Mr Bayoh had 70 micrograms of alpha-PVP present per litre of blood, which the inquiry was told was consistent with but at the “lower range of these case examples”, and that the circumstances of the trainee gas engineer’s death should not be ignored.

“Mr Bayoh was not in a calm situation – he was also restrained,” Prof Eddleston told Laura Thomson, the inquiry’s junior counsel.

“It’s possible because of the restraint he died at a lower dose than would have been expected than if he hadn’t been restrained and had survived, or had died for another reason.”

Mr Bayoh died after he was restrained by around six police officers who were called to Hayfield Road in Kirkcaldy, Fife, on May 3, 2015 after reports of Mr Bayoh acting erratically.

The inquiry is investigating the circumstances of the 31-year-old’s death and whether race was a factor.

On Tuesday the inquiry also heard from written evidence, in which Professor Eddleston said that he “considered that the attempt at restraint was naive and that, if Mr Bayoh had been treated as though he had a psychiatric illness, it might have resulted in a different outcome”.

He wrote that while this was not an expert view, he felt it was one which was “valuable” and was based on his day-to-day clinical experiences on his ward.

Prof Eddleston, of the University of Edinburgh, told the inquiry how a person suffering from stimulant drug-induced psychosis would often be brought in to hospital by the police or their family.

He told Ms Thomson that the first thing to do would be to assess the situation, to establish what level of danger there was, and if the patient was violent – and if not, to speak to them.

But he told the inquiry if it was unsafe or there was aggression involved then, in the hospital, security and police would be called and physical restraint would be used.

“The problem with physical restraint is it’s basically a dangerous thing to do, and something you try and keep as short as possible,” he said.

“So if that was required because of the situation we would then immediately start drawing up drugs to give either intramuscularly or via a cannula to try and get on top of the situation because the general feeling is the shorter the amount of time someone is restrained, the better the situation.

“That doesn’t mean short restraint is always safe, but it’s safer than one hour of restraint.

“And if someone has a lot of drugs involved and we don’t give them medicines you will have to physically restrain them for a long time.

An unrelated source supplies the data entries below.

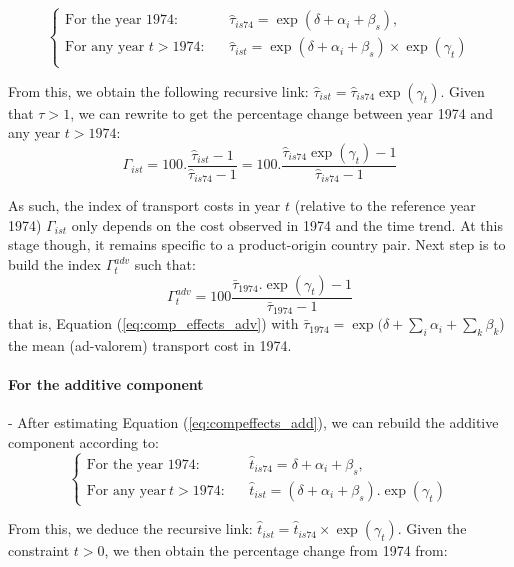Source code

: \documentclass[a4paper,11pt]{article}
\begin{document}
\[\left\{
  \begin{array}{lcl}
  \text{For the year 1974:} &&  \widehat{\tau}_{is74} = \exp(\delta +\alpha_i+\beta_s), \\
  \text{For any year }t> 1974:&& \widehat{\tau}_{ist} = \exp(\delta +\alpha_i+\beta_s)\times \exp(\gamma_t) \\
  \end{array}
\right.\]

From this, we obtain the following recursive link: $\widehat{\tau}_{ist} = \widehat{\tau}_{is74}\exp(\gamma_t)$.
Given that $\tau >1$, we can rewrite to get the percentage change between year 1974 and any year $t>1974$:
\begin{equation*}
\Gamma_{ist} = 100.\frac{\widehat{\tau}_{ist}-1}{\widehat{\tau}_{is74}-1} = 100.\frac{\widehat{\tau}_{is74}\exp(\gamma_t)-1}{\widehat{\tau}_{is74}-1}
\end{equation*}

As such, the index of transport costs in year $t$ (relative to the reference year 1974) $\Gamma_{ist} $  only depends on the cost observed in 1974 and the time trend.
At this stage though, it remains specific to a product-origin country pair.
Next step is to build the index $\Gamma^{adv}_t$ such that:
\begin{equation}
 \Gamma^{adv}_t= 100\frac {\bar{\tau}_{1974}.\exp(\gamma_t)-1} {\bar{\tau}_{1974}-1}  \label{eq:tcadv_compoeffect}
\end{equation}
\noindent that is, Equation (\ref{eq:comp_effects_adv}) with $\bar{\tau}_{1974} = \exp(\delta + \sum_i \alpha_i + \sum_k \beta_k$) the mean (ad-valorem) transport cost in 1974.

\paragraph{For the additive component} - After estimating Equation (\ref{eq:compeffects_add}), we can rebuild the additive component according to:
\[\left\{
  \begin{array}{lcl}
\text{For the year 1974:}&&\widehat{t}_{is74}=  \delta + \alpha_i+ \beta_s, \\
\text{For any year}~t> 1974:&&\widehat{t}_{ist}=\left(\delta + \alpha_i+ \beta_s\right).\exp(\gamma_t)
\end{array}
\right.\]

From this, we deduce the recursive link: $\widehat{t}_{ist} = \widehat{t}_{is74} \times \exp(\gamma_t)$.
Given the constraint $t>0$, we then obtain the percentage change from 1974 from:
\end{document}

“So in the hospital you assess the situation and if we can’t use talk to try de-escalate the situation we will very rapidly call in physical restraint, but someone’s drawing up medicines to get on top of them.”

Roddy Dunlop KC, who represents some of the police officers involved, read from Prof Eddleston’s expert report, written in 2017.

“Overall, the situation on that morning was difficult and fast moving. A powerfully built psychotic man had been violent to people and cars. He did not respond to clear police instructions,” the report said.

“Unfortunately, his psychosis prevented him from understanding the situation or the instructions.

“His paranoid thoughts caused him to attack the police, resulting in physical restraint until submission, without the aid of medicines to induce sedation administered by paramedical or medical staff.”

The inquiry, before Lord Bracadale, continues.